> [Task instructions] Filter the records, keeping every line that has the string "before".

> [Data listing]
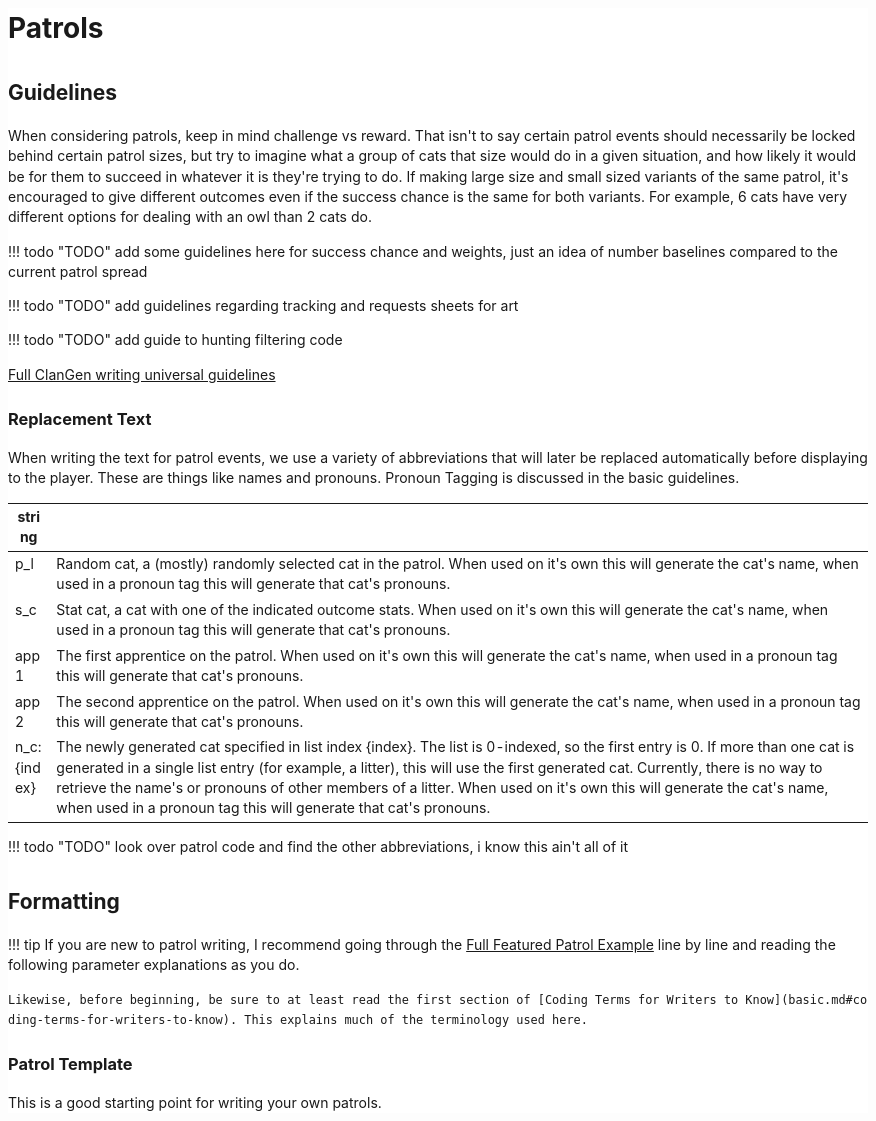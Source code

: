 # Patrols

## Guidelines
When considering patrols, keep in mind challenge vs reward. That isn't to say certain patrol events should necessarily be locked behind certain patrol sizes, but try to imagine what a group of cats that size would do in a given situation, and how likely it would be for them to succeed in whatever it is they're trying to do. If making large size and small sized variants of the same patrol, it's encouraged to give different outcomes even if the success chance is the same for both variants. For example, 6 cats have very different options for dealing with an owl than 2 cats do.

!!! todo "TODO"
    add some guidelines here for success chance and weights, just an idea of number baselines compared to the current patrol spread

!!! todo "TODO"
    add guidelines regarding tracking and requests sheets for art

!!! todo "TODO"
    add guide to hunting filtering code

[Full ClanGen writing universal guidelines](basic.md#the-basics)

### Replacement Text
When writing the text for patrol events, we use a variety of abbreviations that will later be replaced automatically before displaying to the player.  These are things like names and pronouns.  Pronoun Tagging is discussed in the basic guidelines.

| string      |                                                                                                                                                                                                                                                                                                                                 |
|-------------|---------------------------------------------------------------------------------------------------------------------------------------------------------------------------------------------------------------------------------------------------------------------------------------------------------------------------------|
| p_l         | Random cat, a (mostly) randomly selected cat in the patrol.  When used on it's own this will generate the cat's name, when used in a pronoun tag this will generate that cat's pronouns.                                                                                                                                        |
| s_c         | Stat cat, a cat with one of the indicated outcome stats.    When used on it's own this will generate the cat's name, when used in a pronoun tag this will generate that cat's pronouns.                                                                                                                                                                                                                                                                      |
| app1        | The first apprentice on the patrol.  When used on it's own this will generate the cat's name, when used in a pronoun tag this will generate that cat's pronouns.                                                                                                                                                                                                                                                                                             |
| app2        | The second apprentice on the patrol.  When used on it's own this will generate the cat's name, when used in a pronoun tag this will generate that cat's pronouns.                                                                                                                                                                                                                                                                                             |
| n_c:{index} | The newly generated cat specified in list index {index}. The list is 0-indexed, so the first entry is 0. If more than one cat is generated in a single list entry (for example, a litter), this will use the first generated cat. Currently, there is no way to retrieve the name's or pronouns of other members of a litter.  When used on it's own this will generate the cat's name, when used in a pronoun tag this will generate that cat's pronouns.

!!! todo "TODO"
    look over patrol code and find the other abbreviations, i know this ain't all of it

## Formatting

!!! tip
	If you are new to patrol writing, I recommend going through the [Full Featured Patrol Example](#full-featured-patrol-example) line by line and reading the following parameter explanations as you do.

	Likewise, before beginning, be sure to at least read the first section of [Coding Terms for Writers to Know](basic.md#coding-terms-for-writers-to-know). This explains much of the terminology used here.

### Patrol Template
This is a good starting point for writing your own patrols.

> [Output of the exercise]
When writing the text for patrol events, we use a variety of abbreviations that will later be replaced automatically before displaying to the player.  These are things like names and pronouns.  Pronoun Tagging is discussed in the basic guidelines.
	Likewise, before beginning, be sure to at least read the first section of [Coding Terms for Writers to Know](basic.md#coding-terms-for-writers-to-know). This explains much of the terminology used here.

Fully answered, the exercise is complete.